The Property Council’s Office Market Report found vacancy rates declined in half of Australia’s CBDs, while also recording a reduction in national sublease vacancy, which indicates more companies are fully using their existing space.
While the overall Australia-wide vacancy rate increased slightly from 12 to 12.5 per cent, it comes on the back of solid office construction activity, with the supply of office space exceeding the historical average.
Property Council of Australia Chief Executive Mike Zorbas said the latest data was encouraging and showed large levels of supply, rather than demand, was influencing vacancy results.
“This is the third six-month period of positive demand nationally for office space in our CBDs,” Mr Zorbas said.

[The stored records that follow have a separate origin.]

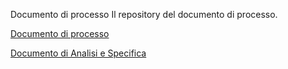 Documento di processo
Il repository del documento di processo.


[Documento di processo](docs/processo.rst)

[Documento di Analisi e Specifica](docs/analisi.rst)
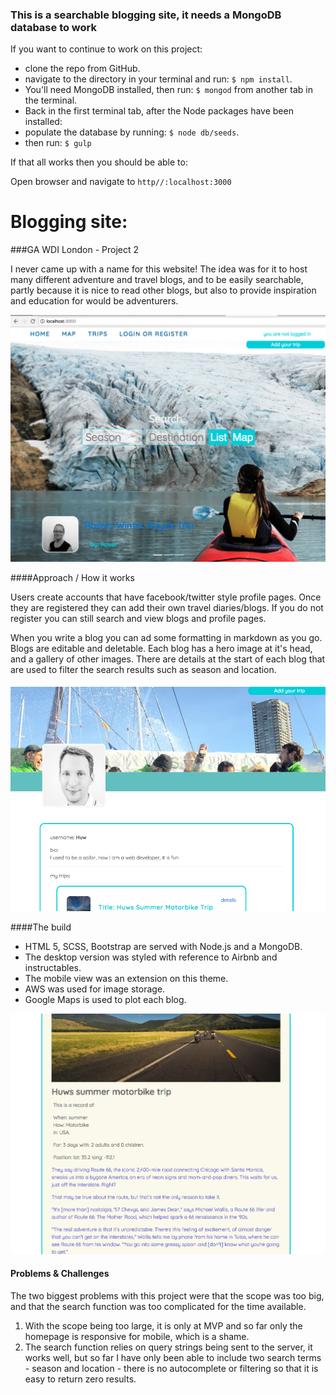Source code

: 

### This is a searchable blogging site, it needs a MongoDB database to work

If you want to continue to work on this project:

* clone the repo from GitHub.
* navigate to the directory in your terminal and run: `$ npm install`.
* You'll need MongoDB installed, then run: `$ mongod` from another tab in the terminal.
* Back in the first terminal tab, after the Node packages have been installed:
* populate the database by running: `$ node db/seeds`.
* then run: `$ gulp`

If that all works then you should be able to:

Open browser and navigate to `http//:localhost:3000`



# Blogging site:

###GA WDI London - Project 2

I never came up with a name for this website! The idea was for it to host many different adventure and travel blogs, and to be easily searchable, partly because it is nice to read other blogs, but also to provide inspiration and education for would be adventurers.

![Homepage](./src/images/blog-readme-1.png)

####Approach / How it works

Users create accounts that have facebook/twitter style profile pages. Once they are registered they can add their own travel diaries/blogs. If you do not register you can still search and view blogs and profile pages.

When you write a blog you can ad some formatting in markdown as you go. Blogs are editable and deletable. Each blog has a hero image at it's head, and a gallery of other images. There are details at the start of each blog that are used to filter the search results such as season and location.

![profile](./src/images/blog-readme-2.png)

####The build

* HTML 5, SCSS, Bootstrap are served with Node.js and a MongoDB.
* The desktop version was styled with reference to Airbnb and instructables.
* The mobile view was an extension on this theme.
* AWS was used for image storage.
* Google Maps is used to plot each blog.

![blog](./src/images/blog-readme-3.png)

#### Problems & Challenges

The two biggest problems with this project were that the scope was too big, and that the search function was too complicated for the time available.

1. With the scope being too large, it is only at MVP and so far only the homepage is responsive for mobile, which is a shame.
2. The search function relies on query strings being sent to the server, it works well, but so far I have only been able to include two search terms - season and location - there is no autocomplete or filtering so that it is easy to return zero results.
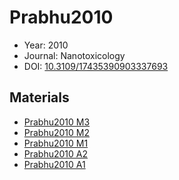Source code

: <a name="article" />

# Prabhu2010

* Year: 2010
* Journal: Nanotoxicology
* DOI: <a href="https://doi.org/10.3109/17435390903337693">10.3109/17435390903337693</a>

## Materials
* [Prabhu2010 M3](nanowiki432.md)
* [Prabhu2010 M2](nanowiki431.md)
* [Prabhu2010 M1](nanowiki430.md)
* [Prabhu2010 A2](nanowiki25.md)
* [Prabhu2010 A1](nanowiki24.md)
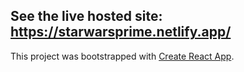 ## See the live hosted site: https://starwarsprime.netlify.app/

This project was bootstrapped with [Create React App](https://github.com/facebook/create-react-app).
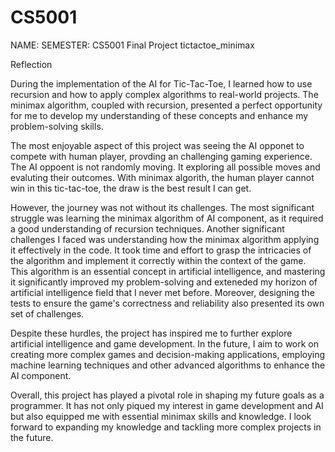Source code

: # CS5001
NAME: <WEIZHAO>
SEMESTER: <Spring2023>
CS5001 Final Project tictactoe_minimax

Reflection

During the implementation of the AI for Tic-Tac-Toe, I learned how to use recursion and how to apply complex algorithms to real-world projects. The minimax algorithm, coupled with recursion, presented a perfect opportunity for me to develop my understanding of these concepts and enhance my problem-solving skills.

The most enjoyable aspect of this project was seeing the AI opponet to compete with human player, provding an challenging gaming experience. The AI oppoent is not randomly moving. It exploring all possible moves and evaluting their outcomes. With minimax algorith, the human player cannot win in this tic-tac-toe, the draw is the best result I can get. 

However, the journey was not without its challenges. The most significant struggle was learning the minimax algorithm of AI component, as it required a good understanding of recursion techniques. Another significant challenges I faced was understanding how the minimax algorithm applying it effectively in the code. It took time and effort to grasp the intricacies of the algorithm and implement it correctly within the context of the game. This algorithm is an essential concept in artificial intelligence, and mastering it significantly improved my problem-solving and exteneded my horizon of artificial intelligence field that I never met before. Moreover, designing the tests to ensure the game's correctness and reliability also presented its own set of challenges.

Despite these hurdles, the project has inspired me to further explore artificial intelligence and game development. In the future, I aim to work on creating more complex games and decision-making applications, employing machine learning techniques and other advanced algorithms to enhance the AI component.

Overall, this project has played a pivotal role in shaping my future goals as a programmer. It has not only piqued my interest in game development and AI but also equipped me with essential minimax skills and knowledge. I look forward to expanding my knowledge and tackling more complex projects in the future.
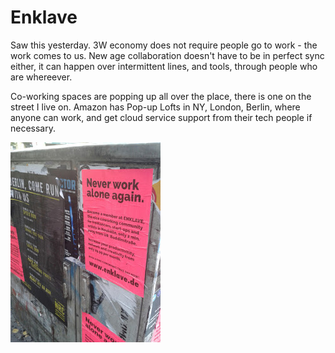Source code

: # Enklave

Saw this yesterday. 3W  economy does not require people go to work - the work comes to us. New age collaboration doesn't have to be in perfect sync 
either, it can happen over intermittent lines, and tools, through people
 who are whereever.

Co-working spaces are popping up all over the place, there is one on
the street I live on. Amazon has Pop-up Lofts in NY, London, Berlin,
where anyone can work, and get cloud service support from their tech
people if necessary.








![](enk.jpg)

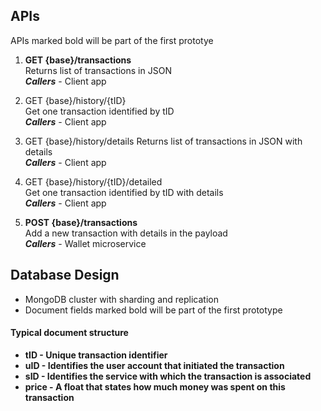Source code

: ## APIs

APIs marked bold will be part of the first prototye

1. **GET {base}/transactions** <br/>
Returns list of transactions in JSON <br/>
__*Callers*__ - Client app

2. GET {base}/history/{tID} <br/>
Get one transaction identified by tID <br/>
__*Callers*__ - Client app

3. GET {base}/history/details
Returns list of transactions in JSON with details <br/>
__*Callers*__ - Client app

4. GET {base}/history/{tID}/detailed <br/>
Get one transaction identified by tID with details <br/>
__*Callers*__ - Client app

5. **POST {base}/transactions** </span> <br/>
Add a new transaction with details in the payload <br/>
__*Callers*__ - Wallet microservice

## Database Design

* MongoDB cluster with sharding and replication
* Document fields marked bold will be part of the first prototype

#### Typical document structure
* **tID - Unique transaction identifier**
* **uID - Identifies the user account that initiated the transaction**
* **sID - Identifies the service with which the transaction is associated**
* **price - A float that states how much money was spent on this transaction**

“Organisations see that an office presence in our cities is an essential part of doing business.
“While new supply has increased total vacant space in some areas, these latest numbers are a vote of confidence in our CBDs.”
Overall non-CBD office vacancy rates dropped from 15.2 to 15.1 per cent, with tenant demand lifting 0.3 per cent.
Vacancy rates in Brisbane fell from 13.9 to 12.9 per cent, Perth dropped from 15.8 to 15.6 per cent and Hobart recorded a drop from 2.7 to 2.5 per cent.
In other capitals, vacancy rates rose from 8.6 to 8.9 per cent in Canberra, 10.1 to 11.3 per cent in Sydney and 12.9 to 13.8 per cent in Melbourne.
Adelaide’s vacancy lifted from 14.2 to 16.1 per cent, driven by above-average supply additions.
In those markets where vacancy increased, there were moves toward prime stock over secondary stock, the report said.
Mr Zorbas said Brisbane’s office market had proven to be a strong performer over the past six months.
“Tenant demand outstripped supply in Brisbane, pushing the vacancy rate down from 13.9 to 12.9 per cent,” he said.
“Looking forward, there is less than 100,000sq m of office space coming online in Brisbane over the next three years, of which 72 per cent has already been pre-committed.”
Increasing supply to affect office vacancy figures
The future supply of office space in CBD markets is forecast to be higher than the historical average through 2023 before retreating under the average for the next two years.
Supply in non-CBD markets is set to be higher than the historical average in the first half of this year before declining in the following years.
Sublease vacancy declined in both the CBD and non-CBD markets, with all CBD markets below the historical average, except Sydney and Melbourne.
Despite this, Melbourne witnessed a 0.7 per cent decrease in sublease space.
Darwin and Hobart have no sublease space available.
After a long period of people working from home, workers are finally starting to make their way back to the office on a more regular basis.
According to the latest Property Council Office Occupancy survey, occupancy has continued to rise across most capital cities.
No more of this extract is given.